Brochures are great. More than a leaflet, less than a booklet, they hold the middle ground between brevity and superfluity. And for spreading the word, whatever the word is, they’re second to none.

But crafting the perfect brochure is an art form, and there are certain components that you must include to get the most out of this marketing medium. Let’s take a look at them. . .

Communicate a message

The first and most important point: decided on a single, specific message. Always remember that brochures aren’t usually read for pleasure. People read them for a reason, and that reason is to extract information. If the title of your brochure is ‘How to Make a Sandwich’, then it’s very likely that the only reason someone will sit and read it is to find out how to make a sandwich. So your job is to communicate that information effectively. If, after reading the final page, your reader can go away and make a sandwich, then you’ve succeeded. If they can’t then your message hasn’t been communicated clearly or efficiently enough. This leads on to the next point. . .

Be simple

Simplicity is a recurring theme on the Red Square blog, but not without good reason. And in regards to brochures, simplicity is usually the best approach. That’s because when you’re making a brochure, chances are there’s a very specific piece of information you’re hoping to communicate to your audience (as discussed above). And once you know what this information is (you could call it the nugget of your brochure) you can (and should!) cut away any surrounding fluff.

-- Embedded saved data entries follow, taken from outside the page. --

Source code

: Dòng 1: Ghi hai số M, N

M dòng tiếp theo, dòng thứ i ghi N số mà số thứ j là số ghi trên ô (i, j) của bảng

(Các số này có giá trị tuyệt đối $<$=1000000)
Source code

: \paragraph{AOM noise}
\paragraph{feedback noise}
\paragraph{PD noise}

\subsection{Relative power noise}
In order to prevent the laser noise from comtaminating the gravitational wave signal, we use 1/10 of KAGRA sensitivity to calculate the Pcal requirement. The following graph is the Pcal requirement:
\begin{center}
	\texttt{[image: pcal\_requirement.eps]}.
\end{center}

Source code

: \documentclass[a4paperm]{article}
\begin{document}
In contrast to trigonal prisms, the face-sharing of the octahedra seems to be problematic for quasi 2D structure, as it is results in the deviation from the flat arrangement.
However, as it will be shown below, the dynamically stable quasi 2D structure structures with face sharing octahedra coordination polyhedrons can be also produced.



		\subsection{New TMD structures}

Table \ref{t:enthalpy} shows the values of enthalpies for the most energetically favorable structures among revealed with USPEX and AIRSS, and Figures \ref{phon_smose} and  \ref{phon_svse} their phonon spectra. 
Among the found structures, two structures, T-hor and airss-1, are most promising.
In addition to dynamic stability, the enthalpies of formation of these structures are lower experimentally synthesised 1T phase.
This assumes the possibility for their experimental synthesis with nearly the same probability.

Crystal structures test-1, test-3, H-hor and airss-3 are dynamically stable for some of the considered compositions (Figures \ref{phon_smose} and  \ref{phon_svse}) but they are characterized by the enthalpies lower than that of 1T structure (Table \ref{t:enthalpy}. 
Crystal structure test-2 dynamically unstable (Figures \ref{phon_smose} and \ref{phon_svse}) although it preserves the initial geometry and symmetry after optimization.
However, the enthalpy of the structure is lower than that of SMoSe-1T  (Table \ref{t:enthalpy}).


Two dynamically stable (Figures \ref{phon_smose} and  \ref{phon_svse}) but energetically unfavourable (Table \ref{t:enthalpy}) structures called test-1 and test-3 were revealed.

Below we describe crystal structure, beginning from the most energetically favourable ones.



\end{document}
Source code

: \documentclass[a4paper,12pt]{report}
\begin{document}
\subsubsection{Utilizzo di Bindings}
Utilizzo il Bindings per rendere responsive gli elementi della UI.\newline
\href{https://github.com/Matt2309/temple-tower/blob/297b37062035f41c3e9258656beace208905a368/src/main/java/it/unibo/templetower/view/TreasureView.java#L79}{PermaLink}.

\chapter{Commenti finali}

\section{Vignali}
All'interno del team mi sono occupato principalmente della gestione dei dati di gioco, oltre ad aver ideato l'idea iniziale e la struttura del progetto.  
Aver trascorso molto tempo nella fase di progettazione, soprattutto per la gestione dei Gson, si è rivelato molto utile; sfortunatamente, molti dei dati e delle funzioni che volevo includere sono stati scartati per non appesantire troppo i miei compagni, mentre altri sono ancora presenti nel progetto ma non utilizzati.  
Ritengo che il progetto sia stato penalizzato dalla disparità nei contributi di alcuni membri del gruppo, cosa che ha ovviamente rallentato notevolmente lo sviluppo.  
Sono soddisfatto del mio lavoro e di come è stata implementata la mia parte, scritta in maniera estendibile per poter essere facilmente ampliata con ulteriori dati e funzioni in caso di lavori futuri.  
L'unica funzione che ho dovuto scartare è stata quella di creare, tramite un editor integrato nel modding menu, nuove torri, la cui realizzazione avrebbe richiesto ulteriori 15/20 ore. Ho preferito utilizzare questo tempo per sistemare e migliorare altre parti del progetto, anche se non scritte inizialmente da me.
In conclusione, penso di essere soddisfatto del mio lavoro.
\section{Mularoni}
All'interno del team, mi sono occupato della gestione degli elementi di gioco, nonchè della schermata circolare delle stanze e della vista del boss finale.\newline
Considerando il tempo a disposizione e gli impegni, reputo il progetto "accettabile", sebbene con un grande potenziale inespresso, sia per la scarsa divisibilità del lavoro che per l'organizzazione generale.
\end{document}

The key point with simplicity: don’t feel that just because it’s a brochure it needs to be twenty pages long. Make it as long or short as it needs to be, whilst remaining as simplistic as possible.

Utilise white space

You don’t need to feel compelled to stuff every inch of a brochure with text. Sometimes, white space can be more effective than words. At least in grabbing people’s attention. It’s far more likely that someone will pick up and read a brochure if it looks clean, concise, and not overly dense in terms of content.

Also, white space punctuates whatever it surrounds. So your words will have more impact, and will likely be more memorable and persuasive as a result.

Invest in quality printing

It’s not true what they say. People do judge books by their covers. They also judge brochures by their covers, and by the quality of material on which they’re printed. So spending the extra money on a more luxurious finish is always a good idea. Because if you’re producing a physical product, then the sensation of touch will be a factor in its overall appeal. After all, you have to hold a brochure to read it, and, strange as it sounds, people know when they’re holding good paper.